« Art interdit » : Pourquoi l’Etat se doit de protéger les symboles religieux ?
Nous prions de nous excuser de donner dans ce texte quelques échantillons "d'art interdit", choisis parmi les plus inoffensifs.(P.O.)

L’archiprêtre Vsevolod Tchapline, responsable des relations avec la société du Saint Synode de l’Eglise Orthodoxe Russe a fait paraître un article dans « Nezavissimaïa gazeta ». En voici des extraits :« Le verdict dans l’affaire Samodourov-Eroféev sera prononcé le 12 juillet. Les deux accusés comparaissaient pour avoir organisé en 2006 une exposition intitulée « Art interdit ». J’estime qu’ils ne doivent pas se retrouver derrière les barreaux et encore moins sortir de ce procès innocentés. Il ne s’agit pas de savoir si Marat Guelman (galeriste qui a promis d’exposer « Art interdit 2010 ») profitera d’un verdict « coupables ». Le choix est clair : en avant vers l’avenir communiste radieux, ou marche arrière vers les ténèbres ?

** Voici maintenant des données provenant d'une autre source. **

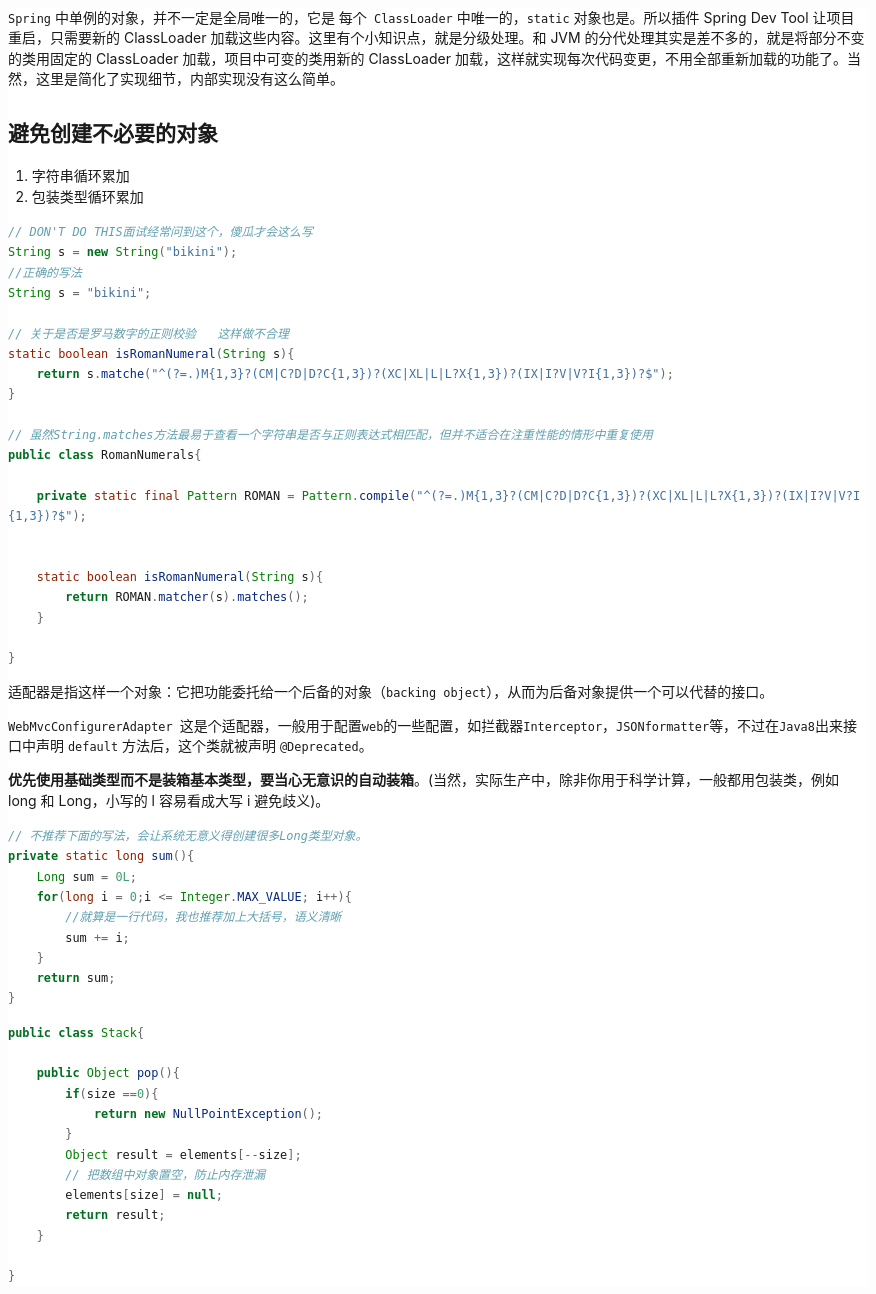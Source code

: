 `Spring` 中单例的对象，并不一定是全局唯一的，它是 每个` ClassLoader` 中唯一的，`static` 对象也是。所以插件 Spring Dev Tool 让项目重启，只需要新的 ClassLoader 加载这些内容。这里有个小知识点，就是分级处理。和 JVM 的分代处理其实是差不多的，就是将部分不变的类用固定的 ClassLoader 加载，项目中可变的类用新的 ClassLoader 加载，这样就实现每次代码变更，不用全部重新加载的功能了。当然，这里是简化了实现细节，内部实现没有这么简单。

## 避免创建不必要的对象

1. 字符串循环累加
2. 包装类型循环累加

```java
// DON'T DO THIS面试经常问到这个，傻瓜才会这么写
String s = new String("bikini");
//正确的写法
String s = "bikini";

// 关于是否是罗马数字的正则校验   这样做不合理
static boolean isRomanNumeral(String s){
    return s.matche("^(?=.)M{1,3}?(CM|C?D|D?C{1,3})?(XC|XL|L|L?X{1,3})?(IX|I?V|V?I{1,3})?$");
}

// 虽然String.matches方法最易于查看一个字符串是否与正则表达式相匹配，但并不适合在注重性能的情形中重复使用
public class RomanNumerals{
    
    private static final Pattern ROMAN = Pattern.compile("^(?=.)M{1,3}?(CM|C?D|D?C{1,3})?(XC|XL|L|L?X{1,3})?(IX|I?V|V?I{1,3})?$");

    
    static boolean isRomanNumeral(String s){
        return ROMAN.matcher(s).matches();
    }
    
}
```

适配器是指这样一个对象：它把功能委托给一个后备的对象（`backing object`），从而为后备对象提供一个可以代替的接口。

`WebMvcConfigurerAdapter `这是个适配器，一般用于配置`web`的一些配置，如拦截器`Interceptor`，`JSONformatter`等，不过在`Java8`出来接口中声明 `default` 方法后，这个类就被声明 `@Deprecated`。

**优先使用基础类型而不是装箱基本类型，要当心无意识的自动装箱**。(当然，实际生产中，除非你用于科学计算，一般都用包装类，例如 long 和 Long，小写的 l 容易看成大写 i 避免歧义)。

```java
// 不推荐下面的写法，会让系统无意义得创建很多Long类型对象。
private static long sum(){
    Long sum = 0L;
    for(long i = 0;i <= Integer.MAX_VALUE; i++){
        //就算是一行代码，我也推荐加上大括号，语义清晰
        sum += i;
    }
    return sum;
}
```

```java
public class Stack{
    
    public Object pop(){
        if(size ==0){
            return new NullPointException();
        }
        Object result = elements[--size];
        // 把数组中对象置空，防止内存泄漏
        elements[size] = null;
        return result;
    }
    
}
```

La Russie est aujourd’hui à même de se poser ce genre de questions. Valeurs contre valeurs : d’une part l’homme, roi de la création, de l’autre la nature sacrée des symboles. L’humanisme laïc détient à l’évidence de tels symboles. Une tombe n’est-elle pas un symbole à l’état pur, elle n’est certes pas la personne décédée. Les armes, le drapeau, l’hymne d’un pays, les monuments aux victimes de la répression sont bien des symboles, ils sont tous protégés par la loi qui en cela s’écarte de « la norme séculière sacralisée » qui veut qu’à part la personne humaine rien ne veut rien dire. Essayons de trouver un échappatoire logique afin d’aider nos amis non croyants. S’il y a des gens qui vénèrent des entités non matérielles, leur choix ne mérite-t-il pas le respect ?

« Art interdit » : Pourquoi l’Etat se doit de protéger les symboles religieux ?

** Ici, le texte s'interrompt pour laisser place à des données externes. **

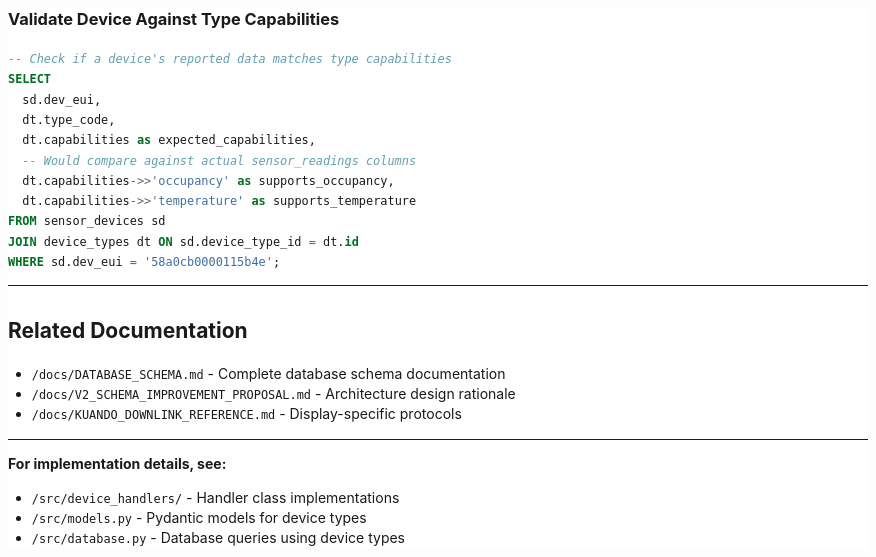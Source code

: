 ### Validate Device Against Type Capabilities
```sql
-- Check if a device's reported data matches type capabilities
SELECT
  sd.dev_eui,
  dt.type_code,
  dt.capabilities as expected_capabilities,
  -- Would compare against actual sensor_readings columns
  dt.capabilities->>'occupancy' as supports_occupancy,
  dt.capabilities->>'temperature' as supports_temperature
FROM sensor_devices sd
JOIN device_types dt ON sd.device_type_id = dt.id
WHERE sd.dev_eui = '58a0cb0000115b4e';
```

---

## Related Documentation

- `/docs/DATABASE_SCHEMA.md` - Complete database schema documentation
- `/docs/V2_SCHEMA_IMPROVEMENT_PROPOSAL.md` - Architecture design rationale
- `/docs/KUANDO_DOWNLINK_REFERENCE.md` - Display-specific protocols

---

**For implementation details, see:**
- `/src/device_handlers/` - Handler class implementations
- `/src/models.py` - Pydantic models for device types
- `/src/database.py` - Database queries using device types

La photographie d’une mère décédée est chère à son fils. Entendons-nous pour ne pas incorporer cette image à un spectacle porno. Nous avons déjà mentionné les valeurs séculières que sont le drapeau, l’hymne, les armes d’un pays. Il s’agit d’ailleurs de valeurs qui ne sont pas universelles, précieuses aux yeux de certains indifférentes au regard d’autres. Pourquoi donc ne pas prendre la défense de ce qui est précieux pour les croyants alors même que les athées y sont indifférents ?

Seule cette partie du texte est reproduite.